Los mexicanos tenemos tendencia a pensar que es posible vivir del envidiable accidente de ser rubio. Como los japoneses, privilegiamos las fisonomías ajenas a nuestra condición y suponemos que nacer con ojos azules ahorra trámites y aumenta el sueldo.
Esta actitud autodenigratoria nunca benefició al condiscípulo que revelaba sus secretos en las mejillas. Cuando el profesor de historia preguntaba los nombres de los emperadores aztecas, le bastaba dirigir la mirada al número 3 de la lista, Aldebarán, para saber que no llegaría ni a Acamapichtli.
Sergio se ponía rojo ante la amenaza de estar en falta. En su casa, los hermanos lo adoraban porque lo podían culpar de todo. Al ver un jarrón roto, la madre acariciaba con suave crueldad un cinturón del padre y preguntaba: "¿Quién fue?".

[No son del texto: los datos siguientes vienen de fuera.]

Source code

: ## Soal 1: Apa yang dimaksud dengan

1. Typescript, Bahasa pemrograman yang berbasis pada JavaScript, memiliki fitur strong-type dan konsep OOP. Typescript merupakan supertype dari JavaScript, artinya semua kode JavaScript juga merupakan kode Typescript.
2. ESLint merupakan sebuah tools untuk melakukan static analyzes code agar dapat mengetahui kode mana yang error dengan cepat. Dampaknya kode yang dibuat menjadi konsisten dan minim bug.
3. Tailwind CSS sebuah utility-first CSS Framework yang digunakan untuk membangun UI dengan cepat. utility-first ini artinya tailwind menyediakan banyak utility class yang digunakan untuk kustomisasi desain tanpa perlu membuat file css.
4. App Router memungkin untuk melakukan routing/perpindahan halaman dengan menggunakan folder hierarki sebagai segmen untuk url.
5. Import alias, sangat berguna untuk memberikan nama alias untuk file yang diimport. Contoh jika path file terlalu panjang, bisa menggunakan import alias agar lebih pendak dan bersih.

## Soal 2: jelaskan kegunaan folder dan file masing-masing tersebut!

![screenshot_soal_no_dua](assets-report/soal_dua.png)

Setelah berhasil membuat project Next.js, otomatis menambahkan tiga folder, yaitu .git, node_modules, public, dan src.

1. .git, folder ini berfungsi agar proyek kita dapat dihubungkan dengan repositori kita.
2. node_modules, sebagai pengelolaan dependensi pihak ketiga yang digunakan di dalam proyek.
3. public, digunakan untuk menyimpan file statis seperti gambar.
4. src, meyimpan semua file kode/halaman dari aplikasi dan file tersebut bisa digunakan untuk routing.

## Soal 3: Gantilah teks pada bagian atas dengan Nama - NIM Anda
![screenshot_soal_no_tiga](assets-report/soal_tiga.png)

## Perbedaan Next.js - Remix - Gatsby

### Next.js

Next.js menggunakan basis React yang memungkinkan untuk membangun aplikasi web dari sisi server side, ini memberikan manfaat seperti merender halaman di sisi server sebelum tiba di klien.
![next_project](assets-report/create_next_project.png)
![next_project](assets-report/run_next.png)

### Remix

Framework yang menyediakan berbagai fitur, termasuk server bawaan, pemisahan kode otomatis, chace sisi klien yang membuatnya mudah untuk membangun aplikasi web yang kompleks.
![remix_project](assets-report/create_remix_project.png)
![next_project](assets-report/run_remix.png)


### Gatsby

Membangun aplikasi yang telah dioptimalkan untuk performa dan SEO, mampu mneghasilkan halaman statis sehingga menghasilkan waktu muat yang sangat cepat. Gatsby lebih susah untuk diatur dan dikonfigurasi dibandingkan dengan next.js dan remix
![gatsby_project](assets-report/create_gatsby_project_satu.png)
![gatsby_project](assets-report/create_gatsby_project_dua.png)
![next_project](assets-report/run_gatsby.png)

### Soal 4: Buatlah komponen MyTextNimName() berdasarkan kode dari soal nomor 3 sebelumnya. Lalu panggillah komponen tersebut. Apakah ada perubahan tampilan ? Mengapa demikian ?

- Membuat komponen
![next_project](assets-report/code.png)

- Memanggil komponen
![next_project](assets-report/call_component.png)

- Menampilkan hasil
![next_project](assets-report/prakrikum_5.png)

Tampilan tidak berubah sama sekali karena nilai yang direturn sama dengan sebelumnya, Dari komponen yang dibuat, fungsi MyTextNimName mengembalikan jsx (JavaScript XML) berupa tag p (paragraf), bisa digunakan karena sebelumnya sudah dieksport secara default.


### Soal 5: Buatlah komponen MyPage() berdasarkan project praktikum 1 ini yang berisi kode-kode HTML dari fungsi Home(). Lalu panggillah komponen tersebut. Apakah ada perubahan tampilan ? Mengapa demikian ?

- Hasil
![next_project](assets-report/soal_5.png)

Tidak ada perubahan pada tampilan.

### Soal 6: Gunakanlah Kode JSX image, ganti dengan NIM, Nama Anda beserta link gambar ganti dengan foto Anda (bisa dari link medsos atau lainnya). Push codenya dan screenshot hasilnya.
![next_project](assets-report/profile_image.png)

Los demás desviaban la vista a Sergio. El color subía a sus mejillas por mero nerviosismo. Eso bastaba para que recibiera el primer cinturonazo.
Cursábamos la preparatoria cuando descubrimos que el dinero nos alcazaba para comprar Padre Quino, brebaje de uva que no tenía corcho sino una corcholata del tamaño de una hostia de consagrar. Durante una borrachera que tuvo los efectos de haber bebido merthiolate, Sergio me confesó que su hermano Lencho estaba cojo por su culpa.
Lencho era el mayor de los Aldebarán. Según la leyenda familiar, iba a ser un astro del basquetbol y había sido pretendido por varias universidades de Estados Unidos. Una Semana Santa fueron de vacaciones al Hotel Canarios, en Cuernavaca, que tenía como dieciséis albercas.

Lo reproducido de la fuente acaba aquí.